* _Your objective_
Reproduce the listing below precisely, leaving every line intact.

*** Information given ***

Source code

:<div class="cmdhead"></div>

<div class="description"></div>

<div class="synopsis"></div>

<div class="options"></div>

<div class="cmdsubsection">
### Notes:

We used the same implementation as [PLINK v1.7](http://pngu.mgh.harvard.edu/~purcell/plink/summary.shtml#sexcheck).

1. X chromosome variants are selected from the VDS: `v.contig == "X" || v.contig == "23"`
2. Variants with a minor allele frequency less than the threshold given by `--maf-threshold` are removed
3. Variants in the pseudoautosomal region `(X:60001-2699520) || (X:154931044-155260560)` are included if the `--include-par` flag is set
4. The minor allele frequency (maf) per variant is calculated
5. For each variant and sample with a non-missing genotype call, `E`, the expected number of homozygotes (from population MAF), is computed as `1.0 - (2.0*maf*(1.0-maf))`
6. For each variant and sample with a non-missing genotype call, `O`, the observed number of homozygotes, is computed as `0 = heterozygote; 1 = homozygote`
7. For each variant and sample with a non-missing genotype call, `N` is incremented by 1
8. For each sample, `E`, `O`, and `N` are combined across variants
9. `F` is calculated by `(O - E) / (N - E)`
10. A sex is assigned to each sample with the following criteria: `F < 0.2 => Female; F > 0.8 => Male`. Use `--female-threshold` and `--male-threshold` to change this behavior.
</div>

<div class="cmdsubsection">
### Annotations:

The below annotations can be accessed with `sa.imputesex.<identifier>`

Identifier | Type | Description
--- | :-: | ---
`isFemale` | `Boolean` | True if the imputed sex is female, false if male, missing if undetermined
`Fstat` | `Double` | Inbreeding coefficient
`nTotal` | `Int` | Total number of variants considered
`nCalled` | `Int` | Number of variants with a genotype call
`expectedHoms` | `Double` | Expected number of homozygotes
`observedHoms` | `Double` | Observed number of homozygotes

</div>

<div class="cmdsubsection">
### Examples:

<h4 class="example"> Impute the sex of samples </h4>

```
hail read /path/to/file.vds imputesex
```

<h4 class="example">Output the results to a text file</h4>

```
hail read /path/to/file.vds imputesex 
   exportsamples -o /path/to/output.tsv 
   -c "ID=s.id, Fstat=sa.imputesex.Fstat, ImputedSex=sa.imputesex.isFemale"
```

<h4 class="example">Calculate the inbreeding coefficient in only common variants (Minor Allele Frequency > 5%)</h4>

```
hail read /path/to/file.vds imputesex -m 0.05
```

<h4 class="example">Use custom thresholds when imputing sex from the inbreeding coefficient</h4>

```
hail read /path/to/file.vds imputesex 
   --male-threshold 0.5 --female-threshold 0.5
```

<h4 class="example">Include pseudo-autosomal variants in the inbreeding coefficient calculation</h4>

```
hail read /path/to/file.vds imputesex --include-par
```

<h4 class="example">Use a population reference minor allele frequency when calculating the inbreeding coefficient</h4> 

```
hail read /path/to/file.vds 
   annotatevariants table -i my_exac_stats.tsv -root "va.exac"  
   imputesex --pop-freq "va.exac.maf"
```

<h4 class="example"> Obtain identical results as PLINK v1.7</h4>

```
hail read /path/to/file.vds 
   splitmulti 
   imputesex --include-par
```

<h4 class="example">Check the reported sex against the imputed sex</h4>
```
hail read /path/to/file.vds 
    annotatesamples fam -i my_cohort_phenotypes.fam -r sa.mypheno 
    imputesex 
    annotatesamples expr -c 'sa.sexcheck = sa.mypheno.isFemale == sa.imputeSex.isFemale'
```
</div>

*** End of Information given ***

* _Written response_
Source code

:<div class="cmdhead"></div>

<div class="description"></div>

<div class="synopsis"></div>

<div class="options"></div>

<div class="cmdsubsection">
### Notes:

We used the same implementation as [PLINK v1.7](http://pngu.mgh.harvard.edu/~purcell/plink/summary.shtml#sexcheck).

1. X chromosome variants are selected from the VDS: `v.contig == "X" || v.contig == "23"`
2. Variants with a minor allele frequency less than the threshold given by `--maf-threshold` are removed
3. Variants in the pseudoautosomal region `(X:60001-2699520) || (X:154931044-155260560)` are included if the `--include-par` flag is set
4. The minor allele frequency (maf) per variant is calculated
5. For each variant and sample with a non-missing genotype call, `E`, the expected number of homozygotes (from population MAF), is computed as `1.0 - (2.0*maf*(1.0-maf))`
6. For each variant and sample with a non-missing genotype call, `O`, the observed number of homozygotes, is computed as `0 = heterozygote; 1 = homozygote`
7. For each variant and sample with a non-missing genotype call, `N` is incremented by 1
8. For each sample, `E`, `O`, and `N` are combined across variants
9. `F` is calculated by `(O - E) / (N - E)`
10. A sex is assigned to each sample with the following criteria: `F < 0.2 => Female; F > 0.8 => Male`. Use `--female-threshold` and `--male-threshold` to change this behavior.
</div>

<div class="cmdsubsection">
### Annotations:

The below annotations can be accessed with `sa.imputesex.<identifier>`

Identifier | Type | Description
--- | :-: | ---
`isFemale` | `Boolean` | True if the imputed sex is female, false if male, missing if undetermined
`Fstat` | `Double` | Inbreeding coefficient
`nTotal` | `Int` | Total number of variants considered
`nCalled` | `Int` | Number of variants with a genotype call
`expectedHoms` | `Double` | Expected number of homozygotes
`observedHoms` | `Double` | Observed number of homozygotes

</div>

<div class="cmdsubsection">
### Examples:

<h4 class="example"> Impute the sex of samples </h4>

```
hail read /path/to/file.vds imputesex
```

<h4 class="example">Output the results to a text file</h4>

```
hail read /path/to/file.vds imputesex 
   exportsamples -o /path/to/output.tsv 
   -c "ID=s.id, Fstat=sa.imputesex.Fstat, ImputedSex=sa.imputesex.isFemale"
```

<h4 class="example">Calculate the inbreeding coefficient in only common variants (Minor Allele Frequency > 5%)</h4>

```
hail read /path/to/file.vds imputesex -m 0.05
```

<h4 class="example">Use custom thresholds when imputing sex from the inbreeding coefficient</h4>

```
hail read /path/to/file.vds imputesex 
   --male-threshold 0.5 --female-threshold 0.5
```

<h4 class="example">Include pseudo-autosomal variants in the inbreeding coefficient calculation</h4>

```
hail read /path/to/file.vds imputesex --include-par
```

<h4 class="example">Use a population reference minor allele frequency when calculating the inbreeding coefficient</h4> 

```
hail read /path/to/file.vds 
   annotatevariants table -i my_exac_stats.tsv -root "va.exac"  
   imputesex --pop-freq "va.exac.maf"
```

<h4 class="example"> Obtain identical results as PLINK v1.7</h4>

```
hail read /path/to/file.vds 
   splitmulti 
   imputesex --include-par
```

<h4 class="example">Check the reported sex against the imputed sex</h4>
```
hail read /path/to/file.vds 
    annotatesamples fam -i my_cohort_phenotypes.fam -r sa.mypheno 
    imputesex 
    annotatesamples expr -c 'sa.sexcheck = sa.mypheno.isFemale == sa.imputeSex.isFemale'
```
</div>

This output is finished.